After that, the duo researched different FMCG products (fast-moving consumer goods) that could be manufactured in Nepal. It is when Saurav proposed chocolates and they ended up with Yeju Chocolate Nepal.
They also thought of bringing some franchises of international chocolate brands but dropped it later deciding it was not easy. “We also realised if we can make quality chocolate here itself, there is no need to bring such a franchise,” says Saurav.
Most Nepalis are used to the taste of limited chocolate brands like Dairy Milk and KitKat whereas they are still unaware of the multiple varieties of chocolates such as bonbons and truffles that the international market offers.
“We thought if we could offer a new taste to chocolate lovers of Nepal, it would work out. Also, there aren’t any shops dedicated to chocolates in Nepal. There are shops for sweets, but not chocolates,” Saurav says. “All of these showed us the scope of the chocolate business in Nepal.
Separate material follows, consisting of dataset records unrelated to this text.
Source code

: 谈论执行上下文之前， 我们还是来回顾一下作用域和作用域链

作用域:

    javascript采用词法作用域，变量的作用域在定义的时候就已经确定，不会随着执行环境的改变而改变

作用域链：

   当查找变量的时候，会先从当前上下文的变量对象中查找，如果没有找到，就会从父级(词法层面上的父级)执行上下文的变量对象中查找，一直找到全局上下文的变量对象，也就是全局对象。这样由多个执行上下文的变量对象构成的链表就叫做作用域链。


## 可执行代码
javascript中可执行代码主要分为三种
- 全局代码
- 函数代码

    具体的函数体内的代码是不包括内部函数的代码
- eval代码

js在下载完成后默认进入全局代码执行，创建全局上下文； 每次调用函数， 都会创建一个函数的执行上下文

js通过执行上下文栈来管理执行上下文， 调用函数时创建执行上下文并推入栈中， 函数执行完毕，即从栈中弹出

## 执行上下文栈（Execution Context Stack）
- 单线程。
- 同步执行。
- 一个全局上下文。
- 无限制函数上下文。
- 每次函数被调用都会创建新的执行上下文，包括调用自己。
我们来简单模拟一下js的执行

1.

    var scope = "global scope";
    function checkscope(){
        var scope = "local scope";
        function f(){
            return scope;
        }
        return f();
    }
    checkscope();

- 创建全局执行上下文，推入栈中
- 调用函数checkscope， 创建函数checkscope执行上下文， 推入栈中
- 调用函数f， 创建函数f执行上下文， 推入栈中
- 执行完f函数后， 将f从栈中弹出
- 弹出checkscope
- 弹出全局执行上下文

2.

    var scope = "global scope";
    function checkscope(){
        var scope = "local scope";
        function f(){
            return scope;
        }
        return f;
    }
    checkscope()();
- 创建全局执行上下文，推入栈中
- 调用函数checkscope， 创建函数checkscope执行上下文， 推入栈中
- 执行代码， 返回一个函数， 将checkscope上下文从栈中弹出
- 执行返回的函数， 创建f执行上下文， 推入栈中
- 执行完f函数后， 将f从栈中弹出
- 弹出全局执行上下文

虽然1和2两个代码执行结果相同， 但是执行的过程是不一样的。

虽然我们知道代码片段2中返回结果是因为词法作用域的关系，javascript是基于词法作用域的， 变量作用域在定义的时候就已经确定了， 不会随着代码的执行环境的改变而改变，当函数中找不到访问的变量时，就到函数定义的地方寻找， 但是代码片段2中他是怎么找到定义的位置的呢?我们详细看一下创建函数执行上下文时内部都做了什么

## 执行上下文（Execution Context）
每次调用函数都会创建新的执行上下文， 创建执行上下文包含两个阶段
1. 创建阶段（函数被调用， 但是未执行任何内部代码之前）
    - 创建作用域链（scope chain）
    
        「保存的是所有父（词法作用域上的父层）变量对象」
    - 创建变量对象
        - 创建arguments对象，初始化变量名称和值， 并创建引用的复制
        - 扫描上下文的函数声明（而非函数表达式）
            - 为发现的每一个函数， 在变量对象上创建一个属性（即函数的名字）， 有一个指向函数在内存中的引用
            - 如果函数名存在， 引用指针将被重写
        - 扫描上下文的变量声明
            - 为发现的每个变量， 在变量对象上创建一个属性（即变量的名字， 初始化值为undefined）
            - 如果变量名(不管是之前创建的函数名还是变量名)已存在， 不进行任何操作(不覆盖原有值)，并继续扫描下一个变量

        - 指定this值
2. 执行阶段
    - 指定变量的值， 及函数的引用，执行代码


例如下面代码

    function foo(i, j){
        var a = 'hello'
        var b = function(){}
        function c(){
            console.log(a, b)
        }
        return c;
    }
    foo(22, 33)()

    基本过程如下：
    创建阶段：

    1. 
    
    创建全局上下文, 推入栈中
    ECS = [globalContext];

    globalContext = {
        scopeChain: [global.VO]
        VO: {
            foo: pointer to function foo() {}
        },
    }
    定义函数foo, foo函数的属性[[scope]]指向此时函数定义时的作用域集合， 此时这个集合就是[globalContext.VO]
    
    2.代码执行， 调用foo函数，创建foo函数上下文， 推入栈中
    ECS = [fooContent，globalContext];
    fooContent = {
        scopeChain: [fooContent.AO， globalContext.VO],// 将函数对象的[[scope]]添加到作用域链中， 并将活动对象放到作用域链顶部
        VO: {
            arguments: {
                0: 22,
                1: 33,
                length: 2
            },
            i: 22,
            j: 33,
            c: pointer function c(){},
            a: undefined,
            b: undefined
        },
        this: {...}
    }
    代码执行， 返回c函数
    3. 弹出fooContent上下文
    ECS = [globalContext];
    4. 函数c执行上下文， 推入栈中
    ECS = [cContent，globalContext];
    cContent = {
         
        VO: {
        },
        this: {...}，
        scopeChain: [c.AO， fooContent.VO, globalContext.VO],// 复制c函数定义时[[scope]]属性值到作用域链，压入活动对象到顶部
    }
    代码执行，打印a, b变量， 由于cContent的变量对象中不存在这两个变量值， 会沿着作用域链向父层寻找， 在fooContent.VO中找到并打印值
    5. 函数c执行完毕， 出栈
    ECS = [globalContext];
Hence, Yeju Chocolate Nepal is born.”
They named it Yeju which means “loved ones” in the Newa language as people generally give chocolates to the people they love, according to Saloni.
Nonetheless, the one-year journey of Yeju Chocolate Nepal did not become as sweet as its products. Saloni says it was quite difficult to make her family okay with her getting involved in her own business as all of them were in salary-paying jobs.
“Nonetheless, I had my mother’s support from the beginning.”
Saurav, whose family is in the jewellery business, shares, “Although my family did doubt our business idea a bit initially, they fully back us now.”
“It was somehow difficult to make them come out of the 10-to-5 mentality. They didn’t understand how much time and dedication operating a business required,” expresses Saloni, “I faced some problems there. However, they are used to it now and are very supportive of what we do.”
Although Saloni had a related diploma, Yeju Chocolate Nepal found it difficult to implement the right ideas about chocolate making, ingredients, and places to source the ingredients. “After researching for quite a while, we knew that we needed to import raw materials from India,” says Saurav.
For this, they say they contacted one of their friends in India and imported them. “Still, we were not able to make quality chocolates; we wasted many chocolates and resources during that phase,” he recalls, “As we didn’t have a tempering machine, the texture of chocolates would not come smooth and perfect to match the quality of international chocolates.”
The duo, in total, invested around Rs 50,000 initially into Yeju Chocolate Nepal. Later, they also reinvested the earnings into it. Within one year of operation, the company has just reached the breakeven point.
“By now, we have imported a tempering machine to perfect the texture of the chocolate. Meanwhile, we also perfected chocolate-making skills by learning from online videos and experimenting,” says Saurav.
Slow and steady progress
Yeju Chocolate Nepal had started its operation with only three varieties, and today, it has over 20 types. The cost varies from Rs 30 to Rs 400.
“In the beginning, we gave it to our family, friends and relatives to try. They all liked it and supported our business through the word of mouth,” informs Saloni.
Saurav adds, “ We also participated in events held at Labim Mall on different occasions. Since then, we feel our reach has broadened. After that, many people started coming to us for chocolates. We also got corporate orders.”
In the meantime, Yeju Chocolate Nepal received an order on the occasion of Teacher’s Day; the customers wanted it to do something special. “Then, we decided to customise wrappers,” says Saurav. “We then printed the teacher’s photo on it along with some written messages then.”
Besides such occasions, the company has sold more chocolates in the wedding season also. Because it depends on the occasion, the sale, overall, regularly fluctuates.